__TASK__. From the first line onward, reproduce the records exactly; the final line to include is the one holding "Soy un gandul.".

[Saved entries]
_ _ _ _ _
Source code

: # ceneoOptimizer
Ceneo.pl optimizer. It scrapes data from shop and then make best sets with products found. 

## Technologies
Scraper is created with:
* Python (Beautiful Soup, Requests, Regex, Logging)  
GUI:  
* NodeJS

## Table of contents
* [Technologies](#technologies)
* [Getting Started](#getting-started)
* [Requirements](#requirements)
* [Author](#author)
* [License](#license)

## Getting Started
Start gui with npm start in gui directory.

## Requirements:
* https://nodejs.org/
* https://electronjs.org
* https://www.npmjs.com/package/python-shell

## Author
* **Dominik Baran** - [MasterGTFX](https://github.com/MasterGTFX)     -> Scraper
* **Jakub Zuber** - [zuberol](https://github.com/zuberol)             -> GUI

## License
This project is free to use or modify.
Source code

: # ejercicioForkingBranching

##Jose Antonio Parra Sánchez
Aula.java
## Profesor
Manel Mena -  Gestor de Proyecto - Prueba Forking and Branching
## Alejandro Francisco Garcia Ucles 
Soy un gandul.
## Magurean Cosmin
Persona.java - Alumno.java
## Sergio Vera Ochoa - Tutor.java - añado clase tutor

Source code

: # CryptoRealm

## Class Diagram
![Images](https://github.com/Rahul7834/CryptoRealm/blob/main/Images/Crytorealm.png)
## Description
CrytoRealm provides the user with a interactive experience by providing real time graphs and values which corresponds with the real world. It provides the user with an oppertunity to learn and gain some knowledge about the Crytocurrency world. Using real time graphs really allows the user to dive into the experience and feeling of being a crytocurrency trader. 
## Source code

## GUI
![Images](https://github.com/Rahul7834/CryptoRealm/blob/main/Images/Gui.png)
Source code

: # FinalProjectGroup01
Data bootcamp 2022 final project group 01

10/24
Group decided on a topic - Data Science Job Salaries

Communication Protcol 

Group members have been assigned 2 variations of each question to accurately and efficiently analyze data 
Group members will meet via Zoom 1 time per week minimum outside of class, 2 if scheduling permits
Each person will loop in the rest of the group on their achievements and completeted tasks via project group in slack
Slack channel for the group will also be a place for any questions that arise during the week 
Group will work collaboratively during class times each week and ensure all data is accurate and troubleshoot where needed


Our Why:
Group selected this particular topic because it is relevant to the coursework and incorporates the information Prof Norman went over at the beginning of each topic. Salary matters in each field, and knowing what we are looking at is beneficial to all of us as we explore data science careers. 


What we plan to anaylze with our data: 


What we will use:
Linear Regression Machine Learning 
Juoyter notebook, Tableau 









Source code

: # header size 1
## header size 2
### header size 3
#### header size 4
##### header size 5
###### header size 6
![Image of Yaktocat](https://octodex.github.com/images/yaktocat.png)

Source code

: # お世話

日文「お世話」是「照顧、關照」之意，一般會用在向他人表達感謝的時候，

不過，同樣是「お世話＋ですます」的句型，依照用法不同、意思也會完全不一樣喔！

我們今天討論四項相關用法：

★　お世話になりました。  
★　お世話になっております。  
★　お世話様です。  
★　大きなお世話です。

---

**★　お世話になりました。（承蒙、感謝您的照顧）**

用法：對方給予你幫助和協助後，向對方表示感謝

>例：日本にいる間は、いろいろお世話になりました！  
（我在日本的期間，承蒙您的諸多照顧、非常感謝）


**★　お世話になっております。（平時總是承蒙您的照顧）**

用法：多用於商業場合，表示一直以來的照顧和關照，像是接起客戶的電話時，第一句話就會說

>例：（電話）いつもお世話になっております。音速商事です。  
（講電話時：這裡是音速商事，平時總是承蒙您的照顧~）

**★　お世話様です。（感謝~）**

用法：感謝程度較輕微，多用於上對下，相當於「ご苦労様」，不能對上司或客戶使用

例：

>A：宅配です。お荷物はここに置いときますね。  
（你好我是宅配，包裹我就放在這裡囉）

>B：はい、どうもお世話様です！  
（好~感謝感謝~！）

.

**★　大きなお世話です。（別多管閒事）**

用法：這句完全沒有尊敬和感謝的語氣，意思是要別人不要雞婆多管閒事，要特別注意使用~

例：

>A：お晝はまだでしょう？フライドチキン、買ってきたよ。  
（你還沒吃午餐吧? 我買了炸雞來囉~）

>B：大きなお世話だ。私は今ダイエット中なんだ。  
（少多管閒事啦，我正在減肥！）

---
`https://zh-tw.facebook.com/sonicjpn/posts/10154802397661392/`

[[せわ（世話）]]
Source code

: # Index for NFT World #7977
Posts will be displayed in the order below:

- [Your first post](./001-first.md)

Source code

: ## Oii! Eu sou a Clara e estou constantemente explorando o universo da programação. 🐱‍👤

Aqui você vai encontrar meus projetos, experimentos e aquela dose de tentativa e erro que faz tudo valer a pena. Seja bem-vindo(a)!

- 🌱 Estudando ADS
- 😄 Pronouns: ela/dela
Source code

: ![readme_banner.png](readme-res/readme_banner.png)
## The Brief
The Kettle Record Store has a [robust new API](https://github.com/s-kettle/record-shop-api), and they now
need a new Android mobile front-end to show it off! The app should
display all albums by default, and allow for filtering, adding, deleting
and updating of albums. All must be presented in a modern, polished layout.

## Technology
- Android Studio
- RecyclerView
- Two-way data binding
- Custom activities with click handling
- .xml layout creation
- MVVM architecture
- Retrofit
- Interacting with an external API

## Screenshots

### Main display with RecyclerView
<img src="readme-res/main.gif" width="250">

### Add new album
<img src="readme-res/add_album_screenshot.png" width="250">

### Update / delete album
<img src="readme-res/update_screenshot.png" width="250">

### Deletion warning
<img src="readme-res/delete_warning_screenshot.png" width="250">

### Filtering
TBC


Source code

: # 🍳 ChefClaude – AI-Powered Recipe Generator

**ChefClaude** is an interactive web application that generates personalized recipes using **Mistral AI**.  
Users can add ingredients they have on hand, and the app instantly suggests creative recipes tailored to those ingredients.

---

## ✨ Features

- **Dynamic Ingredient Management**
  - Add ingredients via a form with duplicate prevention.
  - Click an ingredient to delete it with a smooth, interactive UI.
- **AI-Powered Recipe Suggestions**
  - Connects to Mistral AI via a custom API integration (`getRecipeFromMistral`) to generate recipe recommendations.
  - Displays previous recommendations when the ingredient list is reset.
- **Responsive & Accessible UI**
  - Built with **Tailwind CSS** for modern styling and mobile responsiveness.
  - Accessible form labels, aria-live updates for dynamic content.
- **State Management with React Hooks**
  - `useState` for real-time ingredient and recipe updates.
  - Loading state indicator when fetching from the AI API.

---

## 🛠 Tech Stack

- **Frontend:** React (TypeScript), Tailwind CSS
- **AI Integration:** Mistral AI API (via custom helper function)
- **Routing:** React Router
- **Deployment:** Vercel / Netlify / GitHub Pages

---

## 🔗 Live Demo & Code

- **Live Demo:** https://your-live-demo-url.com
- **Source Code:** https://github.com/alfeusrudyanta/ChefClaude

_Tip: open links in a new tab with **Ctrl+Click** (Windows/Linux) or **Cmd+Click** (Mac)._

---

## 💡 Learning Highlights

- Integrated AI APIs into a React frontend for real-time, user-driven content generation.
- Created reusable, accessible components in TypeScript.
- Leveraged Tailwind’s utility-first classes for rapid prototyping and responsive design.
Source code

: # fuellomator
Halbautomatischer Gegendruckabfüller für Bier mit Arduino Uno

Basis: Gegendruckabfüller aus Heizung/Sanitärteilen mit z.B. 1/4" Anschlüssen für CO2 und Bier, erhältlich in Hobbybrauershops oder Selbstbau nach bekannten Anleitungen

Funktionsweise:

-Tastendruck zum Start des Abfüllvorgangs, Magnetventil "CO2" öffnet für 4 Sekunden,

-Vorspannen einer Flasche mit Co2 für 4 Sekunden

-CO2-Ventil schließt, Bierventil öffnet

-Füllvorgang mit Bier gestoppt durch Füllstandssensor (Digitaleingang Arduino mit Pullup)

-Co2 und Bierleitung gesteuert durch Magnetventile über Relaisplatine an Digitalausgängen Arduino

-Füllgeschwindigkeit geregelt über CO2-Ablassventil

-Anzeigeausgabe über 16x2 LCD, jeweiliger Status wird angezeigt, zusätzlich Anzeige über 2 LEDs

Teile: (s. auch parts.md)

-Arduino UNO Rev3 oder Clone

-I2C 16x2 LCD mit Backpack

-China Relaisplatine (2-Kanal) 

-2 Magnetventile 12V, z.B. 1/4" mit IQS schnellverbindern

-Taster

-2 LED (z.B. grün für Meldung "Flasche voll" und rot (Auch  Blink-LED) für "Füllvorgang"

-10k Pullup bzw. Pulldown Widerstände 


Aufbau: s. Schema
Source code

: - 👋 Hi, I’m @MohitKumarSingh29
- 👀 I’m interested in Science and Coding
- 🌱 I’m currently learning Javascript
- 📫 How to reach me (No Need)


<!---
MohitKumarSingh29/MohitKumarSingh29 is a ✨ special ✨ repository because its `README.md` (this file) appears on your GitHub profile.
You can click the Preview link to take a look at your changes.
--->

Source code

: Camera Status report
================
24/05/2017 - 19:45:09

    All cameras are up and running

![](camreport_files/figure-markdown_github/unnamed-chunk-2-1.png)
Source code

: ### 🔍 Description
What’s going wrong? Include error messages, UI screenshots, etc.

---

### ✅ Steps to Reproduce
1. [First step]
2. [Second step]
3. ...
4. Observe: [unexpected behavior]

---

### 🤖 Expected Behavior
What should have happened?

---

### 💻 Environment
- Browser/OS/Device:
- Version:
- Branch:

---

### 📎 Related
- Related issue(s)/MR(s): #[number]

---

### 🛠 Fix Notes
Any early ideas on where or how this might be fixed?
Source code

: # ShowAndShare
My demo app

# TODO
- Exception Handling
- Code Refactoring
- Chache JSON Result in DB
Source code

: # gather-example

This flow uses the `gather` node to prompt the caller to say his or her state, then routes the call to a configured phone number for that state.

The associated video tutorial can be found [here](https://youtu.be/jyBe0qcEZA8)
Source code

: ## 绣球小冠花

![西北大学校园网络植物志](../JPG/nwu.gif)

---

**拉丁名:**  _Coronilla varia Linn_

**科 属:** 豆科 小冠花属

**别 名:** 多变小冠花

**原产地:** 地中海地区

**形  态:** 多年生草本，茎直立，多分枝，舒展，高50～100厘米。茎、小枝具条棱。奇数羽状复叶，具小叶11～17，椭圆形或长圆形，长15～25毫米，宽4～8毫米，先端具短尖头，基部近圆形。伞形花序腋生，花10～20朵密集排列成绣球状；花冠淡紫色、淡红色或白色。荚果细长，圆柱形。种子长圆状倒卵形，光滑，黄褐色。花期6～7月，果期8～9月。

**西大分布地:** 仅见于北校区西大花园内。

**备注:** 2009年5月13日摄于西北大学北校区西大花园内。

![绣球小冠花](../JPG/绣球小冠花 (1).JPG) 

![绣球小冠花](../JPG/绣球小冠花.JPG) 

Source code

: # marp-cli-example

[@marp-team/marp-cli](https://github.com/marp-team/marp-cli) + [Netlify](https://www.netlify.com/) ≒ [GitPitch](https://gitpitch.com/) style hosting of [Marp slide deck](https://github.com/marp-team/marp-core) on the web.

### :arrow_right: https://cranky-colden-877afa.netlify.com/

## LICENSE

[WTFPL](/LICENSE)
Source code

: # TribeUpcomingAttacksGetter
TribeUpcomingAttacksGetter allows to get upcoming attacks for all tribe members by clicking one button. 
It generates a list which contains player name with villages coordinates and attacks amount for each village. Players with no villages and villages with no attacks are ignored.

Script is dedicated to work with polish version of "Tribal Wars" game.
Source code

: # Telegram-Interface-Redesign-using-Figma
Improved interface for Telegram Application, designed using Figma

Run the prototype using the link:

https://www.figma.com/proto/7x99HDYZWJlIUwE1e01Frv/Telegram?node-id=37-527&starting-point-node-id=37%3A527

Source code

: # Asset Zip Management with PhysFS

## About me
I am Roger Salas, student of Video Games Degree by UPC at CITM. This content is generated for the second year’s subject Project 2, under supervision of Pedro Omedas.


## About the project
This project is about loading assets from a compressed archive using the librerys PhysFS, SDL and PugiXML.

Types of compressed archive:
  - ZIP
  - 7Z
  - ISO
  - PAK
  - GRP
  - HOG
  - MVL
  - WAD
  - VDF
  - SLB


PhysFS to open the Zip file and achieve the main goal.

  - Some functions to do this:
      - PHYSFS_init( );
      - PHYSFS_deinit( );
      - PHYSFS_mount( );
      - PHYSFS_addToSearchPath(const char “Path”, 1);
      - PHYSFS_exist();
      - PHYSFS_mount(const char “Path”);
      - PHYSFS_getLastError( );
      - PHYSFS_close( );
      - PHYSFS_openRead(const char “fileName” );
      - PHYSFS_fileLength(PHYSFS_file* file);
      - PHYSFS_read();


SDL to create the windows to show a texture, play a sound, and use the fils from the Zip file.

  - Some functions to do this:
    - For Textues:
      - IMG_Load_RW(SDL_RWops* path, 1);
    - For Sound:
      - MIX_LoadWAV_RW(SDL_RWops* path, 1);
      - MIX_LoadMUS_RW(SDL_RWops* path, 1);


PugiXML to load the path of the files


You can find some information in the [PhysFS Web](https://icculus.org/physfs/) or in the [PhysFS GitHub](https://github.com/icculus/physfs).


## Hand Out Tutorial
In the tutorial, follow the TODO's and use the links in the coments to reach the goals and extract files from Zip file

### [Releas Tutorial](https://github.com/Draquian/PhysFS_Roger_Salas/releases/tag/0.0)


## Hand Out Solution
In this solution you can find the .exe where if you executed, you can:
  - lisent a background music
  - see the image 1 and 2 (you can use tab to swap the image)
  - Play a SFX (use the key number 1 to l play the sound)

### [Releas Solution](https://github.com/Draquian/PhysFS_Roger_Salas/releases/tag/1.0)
_ _ _ _ _
__ANSWER TO THE PROBLEM__.
Source code

: # ceneoOptimizer
Ceneo.pl optimizer. It scrapes data from shop and then make best sets with products found. 

## Technologies
Scraper is created with:
* Python (Beautiful Soup, Requests, Regex, Logging)  
GUI:  
* NodeJS

## Table of contents
* [Technologies](#technologies)
* [Getting Started](#getting-started)
* [Requirements](#requirements)
* [Author](#author)
* [License](#license)

## Getting Started
Start gui with npm start in gui directory.

## Requirements:
* https://nodejs.org/
* https://electronjs.org
* https://www.npmjs.com/package/python-shell

## Author
* **Dominik Baran** - [MasterGTFX](https://github.com/MasterGTFX)     -> Scraper
* **Jakub Zuber** - [zuberol](https://github.com/zuberol)             -> GUI

## License
This project is free to use or modify.
Source code

: # ejercicioForkingBranching

##Jose Antonio Parra Sánchez
Aula.java
## Profesor
Manel Mena -  Gestor de Proyecto - Prueba Forking and Branching
## Alejandro Francisco Garcia Ucles 
Soy un gandul.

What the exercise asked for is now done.